Enteropathogenic Escherichia coli (EPEC) was the first pathovar of E. coli to be implicated in human disease; however, no EPEC strain has been fully sequenced until now. Strain E2348/69 (serotype O127:H6 belonging to E. coli phylogroup B2) has been used worldwide as a prototype strain to study EPEC biology, genetics, and virulence. Studies of E2348/69 led to the discovery of the locus of enterocyte effacement-encoded type III secretion system (T3SS) and its cognate effectors, which play a vital role in attaching and effacing lesion formation on gut epithelial cells. In this study, we determined the complete genomic sequence of E2348/69 and performed genomic comparisons with other important E. coli strains. We identified 424 E2348/69-specific genes, most of which are carried on mobile genetic elements, and a number of genetic traits specifically conserved in phylogroup B2 strains irrespective of their pathotypes, including the absence of the ETT2-related T3SS, which is present in E. coli strains belonging to all other phylogroups. The genome analysis revealed the entire gene repertoire related to E2348/69 virulence. Interestingly, E2348/69 contains only 21 intact T3SS effector genes, all of which are carried on prophages and integrative elements, compared to over 50 effector genes in enterohemorrhagic E. coli O157. As E2348/69 is the most-studied pathogenic E. coli strain, this study provides a genomic context for the vast amount of existing experimental data. The unexpected simplicity of the E2348/69 T3SS provides the first opportunity to fully dissect the entire virulence strategy of attaching and effacing pathogens in the genomic context.

FIG. 1.

Circular maps of the chromosome and plasmids of EPEC strain E2348/69. (A) EPEC strain E2348/69 chromosome. From the outside in, the first circle shows the locations of PPs and IEs (purple, lambda-like PPs; light blue, other PPs; green, IEs and the LEE element), the second circle shows the nucleotide sequence positions (in Mbp), the third and fourth circles show CDSs transcribed clockwise and anticlockwise, respectively (gray, conserved in all eight other sequenced E. coli strains; red, conserved only in the B2 phylogroup; yellow, variable distribution; blue, E2348/69 specific), the fifth circle shows the tRNA genes (red), the sixth circle shows the rRNA operons (blue), the seventh circle shows the G+C content, and the eighth circle shows the GC skew. (B) EPEC strain E2348/69 plasmids. The boxes in the outer and inner circles represent CDSs transcribed clockwise and anticlockwise, respectively. Pseudogenes are indicated by black boxes, and other CDSs are indicated by the colors described above for panel A.

FIG. 2.

Dot plot presentation of DNA sequence homologies between the chromosomes of E2348/69 and eight sequenced E. coli strains. The chromosome sequence of E2348/69 was compared with the chromosome sequences of eight sequenced E. coli strains. The locations of PPs and IEs on the E2348/69 chromosome are indicated.

FIG. 3.

Genome organizations of four PPs and five IEs carrying E2348/69 virulence-related genes. The four phages are lambda-like phages. Homologous genes in the lambda (accession no. NC_001416) and four PP genomes are indicated by gray shading. T3SS effectors are encoded on three lambda-like phages (PP2, PP4, and PP6) and four IEs (IE2, IE5, IE6, and LEE). Since the NleE family gene on IE2 contains an in-frame 168-bp deletion, it may be nonfunctional.

FIG. 4.

Conservation of E2348/69 genes in the eight sequenced E. coli strains.
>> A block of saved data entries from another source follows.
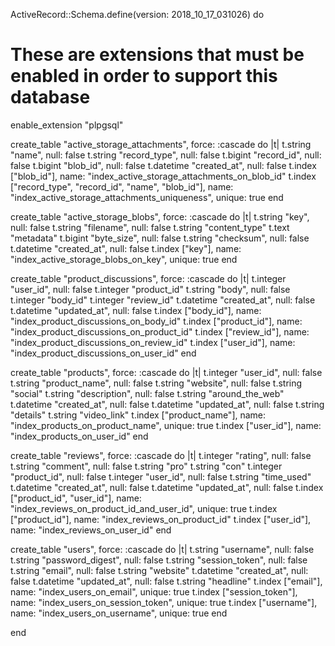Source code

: ActiveRecord::Schema.define(version: 2018_10_17_031026) do

  # These are extensions that must be enabled in order to support this database
  enable_extension "plpgsql"

  create_table "active_storage_attachments", force: :cascade do |t|
    t.string "name", null: false
    t.string "record_type", null: false
    t.bigint "record_id", null: false
    t.bigint "blob_id", null: false
    t.datetime "created_at", null: false
    t.index ["blob_id"], name: "index_active_storage_attachments_on_blob_id"
    t.index ["record_type", "record_id", "name", "blob_id"], name: "index_active_storage_attachments_uniqueness", unique: true
  end

  create_table "active_storage_blobs", force: :cascade do |t|
    t.string "key", null: false
    t.string "filename", null: false
    t.string "content_type"
    t.text "metadata"
    t.bigint "byte_size", null: false
    t.string "checksum", null: false
    t.datetime "created_at", null: false
    t.index ["key"], name: "index_active_storage_blobs_on_key", unique: true
  end

  create_table "product_discussions", force: :cascade do |t|
    t.integer "user_id", null: false
    t.integer "product_id"
    t.string "body", null: false
    t.integer "body_id"
    t.integer "review_id"
    t.datetime "created_at", null: false
    t.datetime "updated_at", null: false
    t.index ["body_id"], name: "index_product_discussions_on_body_id"
    t.index ["product_id"], name: "index_product_discussions_on_product_id"
    t.index ["review_id"], name: "index_product_discussions_on_review_id"
    t.index ["user_id"], name: "index_product_discussions_on_user_id"
  end

  create_table "products", force: :cascade do |t|
    t.integer "user_id", null: false
    t.string "product_name", null: false
    t.string "website", null: false
    t.string "social"
    t.string "description", null: false
    t.string "around_the_web"
    t.datetime "created_at", null: false
    t.datetime "updated_at", null: false
    t.string "details"
    t.string "video_link"
    t.index ["product_name"], name: "index_products_on_product_name", unique: true
    t.index ["user_id"], name: "index_products_on_user_id"
  end

  create_table "reviews", force: :cascade do |t|
    t.integer "rating", null: false
    t.string "comment", null: false
    t.string "pro"
    t.string "con"
    t.integer "product_id", null: false
    t.integer "user_id", null: false
    t.string "time_used"
    t.datetime "created_at", null: false
    t.datetime "updated_at", null: false
    t.index ["product_id", "user_id"], name: "index_reviews_on_product_id_and_user_id", unique: true
    t.index ["product_id"], name: "index_reviews_on_product_id"
    t.index ["user_id"], name: "index_reviews_on_user_id"
  end

  create_table "users", force: :cascade do |t|
    t.string "username", null: false
    t.string "password_digest", null: false
    t.string "session_token", null: false
    t.string "email", null: false
    t.string "website"
    t.datetime "created_at", null: false
    t.datetime "updated_at", null: false
    t.string "headline"
    t.index ["email"], name: "index_users_on_email", unique: true
    t.index ["session_token"], name: "index_users_on_session_token", unique: true
    t.index ["username"], name: "index_users_on_username", unique: true
  end

end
The numbers of E2348/69 genes conserved in each of the eight sequenced E. coli strains are indicated. Of the 4,492 genes (or multicopy gene families) identified in E2348/69, 3,141 (indicated by gray) were conserved in all the E. coli strains. Other genes were classified into three groups according to their locations in the E2348/69 genome (in plasmids, in PPs and IEs, and in other chromosome regions).